This paper examines whether Nigeria witnessed considerable savings mobilization amidst financial sector reforms from 2007 to 2015 using the estimation method of Autoregressive Distributed Lag. Unlike previous papers in this area that mostly focused on interest rates liberalization thesis, this paper goes deeper by looking at financial reforms across money, capital and foreign exchange markets. The estimation results show that there are still structural rigidities in the money, foreign exchange and equity markets nexus. In that, the following variables that proxy financial sector reforms namely treasury bill yield, interest rate spread, market capitalization ratio and currency in circulation ratio (which proxy technological modernization of payment systems) all went against a priori expectation. However, financial reforms had one success story in credit/loans advances to private/public sectors (financial deepening) which posted its correct economic sign. In sum, except for the financial deepening variable it can be safely concluded that financial reforms in Nigeria is yet to positively impact savings mobilization.

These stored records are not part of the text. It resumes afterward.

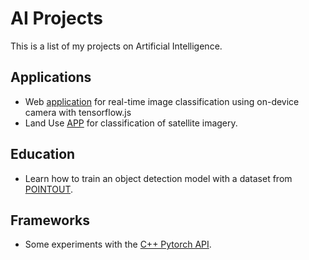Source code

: # AI Projects

This is a list of my projects on Artificial Intelligence.


## Applications

- Web [application](https://juansensio.github.io/AIprojects/tfjs/index.html) for real-time image classification using on-device camera with tensorflow.js
- Land Use [APP](https://juansensio.github.io/AIprojects/land-use-app/index.html) for classification of satellite imagery.

## Education

- Learn how to train an object detection model with a dataset from [POINTOUT](https://github.com/juansensio/AIprojects/tree/master/pointout).

## Frameworks

- Some experiments with the [C++ Pytorch API](https://github.com/juansensio/AIprojects/tree/master/pytorch_cpp).

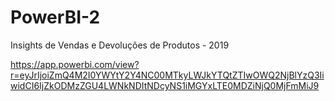 # PowerBI-2

Insights de Vendas e Devoluções de Produtos - 2019

https://app.powerbi.com/view?r=eyJrIjoiZmQ4M2I0YWYtY2Y4NC00MTkyLWJkYTQtZTIwOWQ2NjBlYzQ3IiwidCI6IjZkODMzZGU4LWNkNDItNDcyNS1iMGYxLTE0MDZiNjQ0MjFmMiJ9
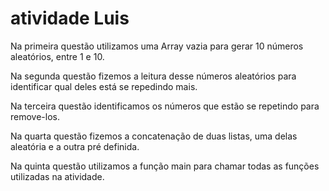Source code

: # atividade Luis

Na primeira questão utilizamos uma Array vazia para gerar 10 números aleatórios, entre 1 e 10.

Na segunda questão fizemos a leitura desse números aleatórios para identificar qual deles está se repedindo mais.

Na terceira questão identificamos os números que estão se repetindo para remove-los.

Na quarta questão fizemos a concatenação de duas listas, uma delas aleatória e a outra pré definida.

Na quinta questão utilizamos a função main para chamar todas as funções utilizadas na atividade.
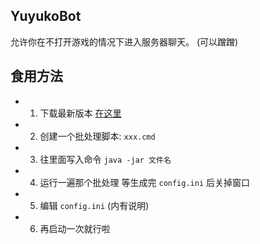## YuyukoBot
允许你在不打开游戏的情况下进入服务器聊天。
(可以蹭蹭)

## 食用方法
- 1. 下载最新版本 [在这里](https://gitlab.uuzdream.cn/uuz/uuzselfplaybot/-/releases)
- 2. 创建一个批处理脚本: ``xxx.cmd``
- 3. 往里面写入命令 ``java -jar 文件名``
- 4. 运行一遍那个批处理 等生成完 ``config.ini`` 后关掉窗口
- 5. 编辑 ``config.ini`` (内有说明)
- 6. 再启动一次就行啦

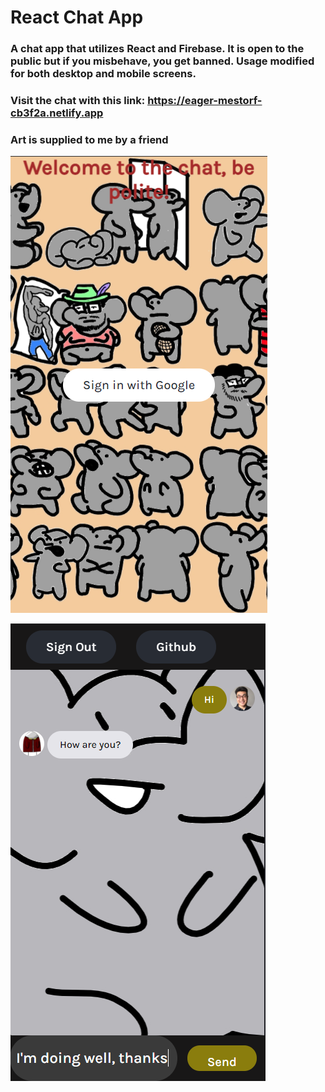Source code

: # React Chat App

### A chat app that utilizes React and Firebase. It is open to the public but if you misbehave, you get banned. Usage modified for both desktop and mobile screens.

### Visit the chat with this link: https://eager-mestorf-cb3f2a.netlify.app

### Art is supplied to me by a friend

![](screenshots/login.png)

![](screenshots/chatroom.png)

The regulatory and reform authorities must show effectiveness in reforms implementation.

Suggested Citation

  • Enobong Udoh & Eghosa Osagie, 2017. "Empirical Analysis of the Impact of Financial Sector Reforms on Savings Mobilization in Nigeria," Romanian Economic Journal, Department of International Business and Economics from the Academy of Economic Studies Bucharest, vol. 20(63), pages 53-71, March.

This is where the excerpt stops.